--- Your instructions ---
Output only the lines of the entries that follow, starting at the one with "1) Pull the repo" and running down to the one with "2) In the /MMT-Project/Posenet-Max-p5", both included and unchanged.

--- Data extracts ---
***

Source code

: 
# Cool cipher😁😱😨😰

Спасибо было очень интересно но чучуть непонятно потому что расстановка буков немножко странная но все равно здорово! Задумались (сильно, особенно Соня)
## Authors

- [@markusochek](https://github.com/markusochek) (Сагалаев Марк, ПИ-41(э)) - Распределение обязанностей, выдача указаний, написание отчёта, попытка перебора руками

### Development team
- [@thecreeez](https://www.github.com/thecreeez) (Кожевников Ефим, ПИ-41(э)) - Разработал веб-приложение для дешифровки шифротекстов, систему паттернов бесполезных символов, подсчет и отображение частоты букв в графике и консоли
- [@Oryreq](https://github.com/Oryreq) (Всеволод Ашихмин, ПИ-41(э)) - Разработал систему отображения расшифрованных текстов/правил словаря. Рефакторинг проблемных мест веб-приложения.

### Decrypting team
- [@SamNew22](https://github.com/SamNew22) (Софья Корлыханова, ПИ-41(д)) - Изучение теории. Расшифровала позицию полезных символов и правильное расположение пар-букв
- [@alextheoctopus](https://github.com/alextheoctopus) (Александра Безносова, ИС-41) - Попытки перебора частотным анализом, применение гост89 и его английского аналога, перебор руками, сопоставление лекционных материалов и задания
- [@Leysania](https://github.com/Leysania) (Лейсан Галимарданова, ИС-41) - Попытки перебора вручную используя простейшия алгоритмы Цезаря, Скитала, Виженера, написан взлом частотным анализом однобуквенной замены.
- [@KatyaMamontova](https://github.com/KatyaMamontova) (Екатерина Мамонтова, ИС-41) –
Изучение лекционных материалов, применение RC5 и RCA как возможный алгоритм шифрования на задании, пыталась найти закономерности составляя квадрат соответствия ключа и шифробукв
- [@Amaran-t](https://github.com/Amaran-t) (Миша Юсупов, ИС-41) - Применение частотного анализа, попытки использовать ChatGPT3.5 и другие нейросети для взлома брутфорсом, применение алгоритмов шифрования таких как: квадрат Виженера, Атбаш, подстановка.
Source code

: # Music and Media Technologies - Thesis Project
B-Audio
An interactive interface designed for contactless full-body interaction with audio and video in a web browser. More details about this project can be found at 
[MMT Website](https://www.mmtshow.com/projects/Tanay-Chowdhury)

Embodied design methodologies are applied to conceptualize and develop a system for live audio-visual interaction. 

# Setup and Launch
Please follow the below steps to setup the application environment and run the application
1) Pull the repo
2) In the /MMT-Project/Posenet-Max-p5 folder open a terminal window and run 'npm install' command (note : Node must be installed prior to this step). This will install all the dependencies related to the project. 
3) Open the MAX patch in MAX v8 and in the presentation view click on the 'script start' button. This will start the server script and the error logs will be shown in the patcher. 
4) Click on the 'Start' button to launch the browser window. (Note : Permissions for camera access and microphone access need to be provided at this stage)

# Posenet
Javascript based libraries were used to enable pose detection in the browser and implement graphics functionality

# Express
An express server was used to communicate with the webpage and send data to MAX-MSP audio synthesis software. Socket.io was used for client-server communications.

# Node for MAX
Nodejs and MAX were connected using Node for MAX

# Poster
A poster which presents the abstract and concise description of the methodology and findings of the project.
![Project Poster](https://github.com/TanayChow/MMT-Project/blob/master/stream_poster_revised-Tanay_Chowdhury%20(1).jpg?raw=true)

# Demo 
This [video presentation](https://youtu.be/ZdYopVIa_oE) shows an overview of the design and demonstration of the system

***

--- Task output ---
1) Pull the repo
2) In the /MMT-Project/Posenet-Max-p5 folder open a terminal window and run 'npm install' command (note : Node must be installed prior to this step). This will install all the dependencies related to the project. 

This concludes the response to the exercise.